Then during a second phase, the rapid period of bringing into contact with strong agitation is followed by a phase of separation between the washing juice and the bagasse of much longer duration, the total duration however being relatively small compared to previous methods in order to avoid stays of the material in the same place causing an undesirable coloring as is found in known diffusers.

 Such a method allows extraction yields not yet achieved for lower energy consumption and can be advantageously implemented by the washing cell shown in FIG. 1.

 The vegetable material (19) previously divided is introduced on the inclined plane (1) in a substantially uniform layer of suitable thickness. This essentially depends on the products and volumes to be treated and the devices available.

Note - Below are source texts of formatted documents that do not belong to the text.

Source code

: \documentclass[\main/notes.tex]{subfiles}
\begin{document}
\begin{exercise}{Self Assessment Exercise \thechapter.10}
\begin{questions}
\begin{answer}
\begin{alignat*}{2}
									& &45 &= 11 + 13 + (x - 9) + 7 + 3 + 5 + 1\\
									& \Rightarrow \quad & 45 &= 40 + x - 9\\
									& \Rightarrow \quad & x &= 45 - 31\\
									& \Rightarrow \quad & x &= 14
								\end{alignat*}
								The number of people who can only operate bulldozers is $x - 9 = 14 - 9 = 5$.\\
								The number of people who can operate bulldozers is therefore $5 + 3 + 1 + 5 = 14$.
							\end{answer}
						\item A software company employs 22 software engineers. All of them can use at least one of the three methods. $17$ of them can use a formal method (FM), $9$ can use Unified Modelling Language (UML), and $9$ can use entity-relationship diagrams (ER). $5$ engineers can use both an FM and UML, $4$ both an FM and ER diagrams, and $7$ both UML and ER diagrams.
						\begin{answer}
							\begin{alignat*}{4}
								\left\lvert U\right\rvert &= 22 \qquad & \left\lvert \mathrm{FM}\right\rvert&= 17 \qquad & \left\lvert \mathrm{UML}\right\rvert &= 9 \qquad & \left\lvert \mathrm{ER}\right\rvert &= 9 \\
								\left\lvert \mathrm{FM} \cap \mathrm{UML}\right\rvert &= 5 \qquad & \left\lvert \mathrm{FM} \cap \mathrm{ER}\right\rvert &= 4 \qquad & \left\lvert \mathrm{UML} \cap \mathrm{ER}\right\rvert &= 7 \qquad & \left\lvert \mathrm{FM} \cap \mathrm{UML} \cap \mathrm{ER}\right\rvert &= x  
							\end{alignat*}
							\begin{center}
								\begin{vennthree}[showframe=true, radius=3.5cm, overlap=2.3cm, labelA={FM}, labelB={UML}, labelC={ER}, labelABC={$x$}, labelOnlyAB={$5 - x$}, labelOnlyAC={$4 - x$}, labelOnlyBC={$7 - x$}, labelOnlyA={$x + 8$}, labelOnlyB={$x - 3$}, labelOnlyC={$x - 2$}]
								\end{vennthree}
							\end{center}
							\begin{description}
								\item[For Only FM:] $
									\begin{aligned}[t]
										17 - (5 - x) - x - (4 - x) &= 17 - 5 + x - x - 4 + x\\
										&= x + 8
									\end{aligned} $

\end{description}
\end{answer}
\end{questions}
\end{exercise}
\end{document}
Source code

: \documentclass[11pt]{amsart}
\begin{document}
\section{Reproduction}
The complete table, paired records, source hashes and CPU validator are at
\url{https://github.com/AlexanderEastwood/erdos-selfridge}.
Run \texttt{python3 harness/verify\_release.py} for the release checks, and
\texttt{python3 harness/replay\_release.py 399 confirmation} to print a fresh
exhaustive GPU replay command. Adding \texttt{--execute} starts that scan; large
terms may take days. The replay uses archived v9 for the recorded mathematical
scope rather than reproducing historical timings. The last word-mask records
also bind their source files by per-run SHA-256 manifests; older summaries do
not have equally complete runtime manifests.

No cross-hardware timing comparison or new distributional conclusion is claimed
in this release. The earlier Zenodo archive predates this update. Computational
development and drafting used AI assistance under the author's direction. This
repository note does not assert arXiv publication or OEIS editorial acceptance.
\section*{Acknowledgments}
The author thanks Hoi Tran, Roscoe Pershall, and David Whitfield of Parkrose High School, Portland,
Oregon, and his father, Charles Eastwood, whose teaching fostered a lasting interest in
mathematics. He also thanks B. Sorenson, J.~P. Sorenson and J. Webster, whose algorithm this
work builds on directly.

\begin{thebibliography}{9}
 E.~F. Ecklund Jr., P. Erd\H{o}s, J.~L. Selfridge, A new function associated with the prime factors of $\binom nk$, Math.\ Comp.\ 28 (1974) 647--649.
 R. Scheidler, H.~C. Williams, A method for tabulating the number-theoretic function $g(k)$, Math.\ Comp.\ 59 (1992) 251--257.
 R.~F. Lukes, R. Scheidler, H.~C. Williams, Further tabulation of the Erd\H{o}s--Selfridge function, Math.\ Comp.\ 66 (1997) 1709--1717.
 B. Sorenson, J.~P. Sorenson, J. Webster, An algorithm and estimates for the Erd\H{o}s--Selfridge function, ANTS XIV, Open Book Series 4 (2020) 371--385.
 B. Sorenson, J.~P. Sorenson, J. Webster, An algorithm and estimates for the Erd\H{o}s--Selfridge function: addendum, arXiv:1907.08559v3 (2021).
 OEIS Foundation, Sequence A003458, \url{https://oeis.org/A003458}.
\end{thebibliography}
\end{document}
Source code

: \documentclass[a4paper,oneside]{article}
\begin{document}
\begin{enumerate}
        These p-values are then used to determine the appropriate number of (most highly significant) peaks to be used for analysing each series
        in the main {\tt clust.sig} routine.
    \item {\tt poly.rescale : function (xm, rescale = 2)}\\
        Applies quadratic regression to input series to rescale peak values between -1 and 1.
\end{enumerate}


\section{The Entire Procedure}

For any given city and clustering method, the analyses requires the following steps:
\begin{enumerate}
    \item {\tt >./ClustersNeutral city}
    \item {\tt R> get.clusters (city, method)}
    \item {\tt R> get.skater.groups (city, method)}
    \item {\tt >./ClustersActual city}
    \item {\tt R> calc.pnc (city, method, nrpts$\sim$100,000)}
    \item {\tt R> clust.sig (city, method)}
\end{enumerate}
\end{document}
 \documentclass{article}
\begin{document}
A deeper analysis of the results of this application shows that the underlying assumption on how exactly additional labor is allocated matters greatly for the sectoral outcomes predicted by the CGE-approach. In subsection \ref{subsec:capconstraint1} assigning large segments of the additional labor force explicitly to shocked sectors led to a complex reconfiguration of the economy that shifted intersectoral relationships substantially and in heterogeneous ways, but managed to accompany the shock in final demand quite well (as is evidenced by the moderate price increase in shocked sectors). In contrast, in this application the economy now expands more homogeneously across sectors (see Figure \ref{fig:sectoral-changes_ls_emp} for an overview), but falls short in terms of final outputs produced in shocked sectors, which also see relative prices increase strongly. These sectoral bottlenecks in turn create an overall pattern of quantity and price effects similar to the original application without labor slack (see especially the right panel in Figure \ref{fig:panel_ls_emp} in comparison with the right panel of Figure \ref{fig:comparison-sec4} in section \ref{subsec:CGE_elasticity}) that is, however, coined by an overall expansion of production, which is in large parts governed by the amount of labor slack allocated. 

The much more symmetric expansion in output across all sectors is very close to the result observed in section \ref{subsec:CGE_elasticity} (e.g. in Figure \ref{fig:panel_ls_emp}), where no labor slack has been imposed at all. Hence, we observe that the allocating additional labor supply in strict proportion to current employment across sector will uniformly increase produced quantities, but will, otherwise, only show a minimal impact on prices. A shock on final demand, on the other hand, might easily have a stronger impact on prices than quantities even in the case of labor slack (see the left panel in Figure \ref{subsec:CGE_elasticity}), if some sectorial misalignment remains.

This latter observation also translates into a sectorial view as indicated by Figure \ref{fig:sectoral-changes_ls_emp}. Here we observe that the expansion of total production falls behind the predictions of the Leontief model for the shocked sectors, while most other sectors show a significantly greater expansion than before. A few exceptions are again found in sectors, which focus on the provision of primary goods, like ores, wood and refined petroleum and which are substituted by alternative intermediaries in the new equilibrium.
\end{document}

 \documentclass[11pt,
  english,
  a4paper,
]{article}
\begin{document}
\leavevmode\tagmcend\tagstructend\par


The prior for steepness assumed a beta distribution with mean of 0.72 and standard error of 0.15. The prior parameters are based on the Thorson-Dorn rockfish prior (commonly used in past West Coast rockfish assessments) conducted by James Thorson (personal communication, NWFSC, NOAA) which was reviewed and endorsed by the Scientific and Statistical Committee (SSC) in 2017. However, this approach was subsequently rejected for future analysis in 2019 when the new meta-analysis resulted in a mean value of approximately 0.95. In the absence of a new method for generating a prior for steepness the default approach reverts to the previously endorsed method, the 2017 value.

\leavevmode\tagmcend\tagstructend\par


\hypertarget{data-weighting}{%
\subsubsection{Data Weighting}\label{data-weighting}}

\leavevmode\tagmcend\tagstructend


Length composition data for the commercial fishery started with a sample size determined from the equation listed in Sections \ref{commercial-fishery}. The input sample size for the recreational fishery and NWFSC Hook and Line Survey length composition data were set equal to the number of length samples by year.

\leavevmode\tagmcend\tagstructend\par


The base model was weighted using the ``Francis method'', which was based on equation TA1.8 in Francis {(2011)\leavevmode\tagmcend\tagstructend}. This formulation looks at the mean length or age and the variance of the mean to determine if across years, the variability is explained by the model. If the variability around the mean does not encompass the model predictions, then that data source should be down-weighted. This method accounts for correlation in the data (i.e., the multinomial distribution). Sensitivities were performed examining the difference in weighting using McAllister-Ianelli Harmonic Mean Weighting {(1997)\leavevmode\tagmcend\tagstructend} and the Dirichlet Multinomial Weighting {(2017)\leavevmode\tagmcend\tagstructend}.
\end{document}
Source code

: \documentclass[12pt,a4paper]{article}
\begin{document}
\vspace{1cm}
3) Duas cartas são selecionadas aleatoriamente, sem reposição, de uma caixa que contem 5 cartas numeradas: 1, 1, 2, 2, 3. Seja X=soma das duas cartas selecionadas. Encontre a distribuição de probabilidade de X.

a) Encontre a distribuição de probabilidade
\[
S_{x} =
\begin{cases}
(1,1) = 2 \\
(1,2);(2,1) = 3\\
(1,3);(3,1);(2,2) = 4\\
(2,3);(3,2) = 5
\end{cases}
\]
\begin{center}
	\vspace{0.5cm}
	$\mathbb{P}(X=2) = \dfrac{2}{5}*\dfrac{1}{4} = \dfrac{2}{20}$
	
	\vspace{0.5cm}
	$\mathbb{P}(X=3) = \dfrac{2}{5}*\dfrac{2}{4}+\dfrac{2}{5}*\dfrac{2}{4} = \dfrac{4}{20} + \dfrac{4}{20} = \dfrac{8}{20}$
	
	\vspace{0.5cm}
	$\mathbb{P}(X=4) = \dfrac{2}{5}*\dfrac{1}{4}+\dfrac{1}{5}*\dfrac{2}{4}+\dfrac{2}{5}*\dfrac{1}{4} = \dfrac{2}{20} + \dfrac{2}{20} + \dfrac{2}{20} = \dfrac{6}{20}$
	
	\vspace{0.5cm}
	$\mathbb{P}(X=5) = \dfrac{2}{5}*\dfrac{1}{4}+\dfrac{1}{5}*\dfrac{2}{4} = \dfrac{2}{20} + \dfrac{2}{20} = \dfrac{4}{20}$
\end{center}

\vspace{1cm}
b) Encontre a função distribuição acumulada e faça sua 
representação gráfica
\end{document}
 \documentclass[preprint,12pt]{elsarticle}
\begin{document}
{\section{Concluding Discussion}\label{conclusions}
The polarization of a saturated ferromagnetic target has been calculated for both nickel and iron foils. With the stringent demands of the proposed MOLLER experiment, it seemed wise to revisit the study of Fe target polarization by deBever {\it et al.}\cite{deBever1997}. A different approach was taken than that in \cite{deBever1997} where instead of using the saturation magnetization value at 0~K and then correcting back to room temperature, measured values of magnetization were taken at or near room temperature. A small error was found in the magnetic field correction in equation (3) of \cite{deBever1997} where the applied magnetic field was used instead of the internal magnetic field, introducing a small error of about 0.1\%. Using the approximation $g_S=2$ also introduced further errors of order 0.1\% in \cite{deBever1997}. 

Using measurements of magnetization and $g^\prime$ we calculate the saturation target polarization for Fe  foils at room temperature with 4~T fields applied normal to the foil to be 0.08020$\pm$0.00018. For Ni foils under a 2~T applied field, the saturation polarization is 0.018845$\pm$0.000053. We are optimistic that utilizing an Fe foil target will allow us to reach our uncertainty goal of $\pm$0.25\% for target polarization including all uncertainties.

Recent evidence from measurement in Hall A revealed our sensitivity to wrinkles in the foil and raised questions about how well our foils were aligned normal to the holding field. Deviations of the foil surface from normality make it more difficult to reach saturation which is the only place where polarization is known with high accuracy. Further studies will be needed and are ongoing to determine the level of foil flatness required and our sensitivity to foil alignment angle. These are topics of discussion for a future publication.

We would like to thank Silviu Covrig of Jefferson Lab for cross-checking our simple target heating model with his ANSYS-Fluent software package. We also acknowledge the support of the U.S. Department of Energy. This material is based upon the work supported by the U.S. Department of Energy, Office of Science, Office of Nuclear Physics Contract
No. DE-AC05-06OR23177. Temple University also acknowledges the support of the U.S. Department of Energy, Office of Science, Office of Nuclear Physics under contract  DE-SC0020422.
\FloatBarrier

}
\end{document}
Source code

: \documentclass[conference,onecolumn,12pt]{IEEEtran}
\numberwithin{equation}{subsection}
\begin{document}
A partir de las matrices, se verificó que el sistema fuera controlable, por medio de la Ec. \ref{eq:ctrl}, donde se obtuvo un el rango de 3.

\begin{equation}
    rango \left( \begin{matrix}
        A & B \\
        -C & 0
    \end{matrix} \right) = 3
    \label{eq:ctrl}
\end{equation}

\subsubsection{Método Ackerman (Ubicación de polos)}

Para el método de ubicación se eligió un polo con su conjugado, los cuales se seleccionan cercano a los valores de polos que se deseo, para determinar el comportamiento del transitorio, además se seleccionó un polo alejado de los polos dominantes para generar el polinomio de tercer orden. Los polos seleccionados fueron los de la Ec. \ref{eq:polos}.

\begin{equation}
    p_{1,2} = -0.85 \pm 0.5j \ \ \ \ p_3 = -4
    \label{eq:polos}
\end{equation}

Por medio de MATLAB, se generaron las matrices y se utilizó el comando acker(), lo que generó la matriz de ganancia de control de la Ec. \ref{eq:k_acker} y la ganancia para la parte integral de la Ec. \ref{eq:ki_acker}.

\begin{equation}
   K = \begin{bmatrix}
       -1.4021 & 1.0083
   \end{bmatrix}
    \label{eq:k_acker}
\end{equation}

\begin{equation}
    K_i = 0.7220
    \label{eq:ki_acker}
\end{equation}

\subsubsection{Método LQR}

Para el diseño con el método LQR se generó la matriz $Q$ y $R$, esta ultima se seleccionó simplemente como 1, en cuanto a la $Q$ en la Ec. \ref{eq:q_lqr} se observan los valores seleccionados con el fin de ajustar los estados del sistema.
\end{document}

It can therefore vary significantly from one installation to another. The rotor (2) disposed at the downstream end of the plane (1) is provided with drive fingers (16) projecting the solid bagasse particles at high speed by dispersing them on the inclined plane (3). The rotor (2) rotates in the direction of the arrow (17) under the action of an electric motor, not shown. A protective plate (18) prevents material splashes, the latter falling with the fragments directly entrained towards the inclined plane (3).

 The manifold (4), supplied with pressurized liquid by the pipe (13) comprises a series of nozzles (5) whose axis forms an angle of only a few degrees - with the inclined plane (3) so that the jets liquids obtained meet on the inclined plane. They form a turbulent liquid blade sweeping at high speed over the entire surface for receiving the fragments projected by the rotor (2).

 This liquid blade crashes at high speed on the upper part of the screen (6) against a screen (7). This creates a swirl in which the solid-liquid mixture is violently agitated before losing its speed and flowing by gravity the lang of the sieve (6). This sieve is preferably of the type described in French patent 1,590,563 or derived therefrom and one of the properties of which is that it is practically unclogged. This sieve can, moreover, possibly include, under conditions that have gone away, a device against clogging. According to the invention, a screen is also chosen with a high mesh vacuum: of the order of 50 to 70% of the total surface of the screen panel, thus allowing most of the juice to flow very quickly.

 This arrangement first allows the high-speed entrainment 3 of the solid fragments which would be retained by the sieve, this action promoting the washing of the treated material. Then as the juice flows through the sieve, the speed of the solid fragments decreases which favors the longer draining phase.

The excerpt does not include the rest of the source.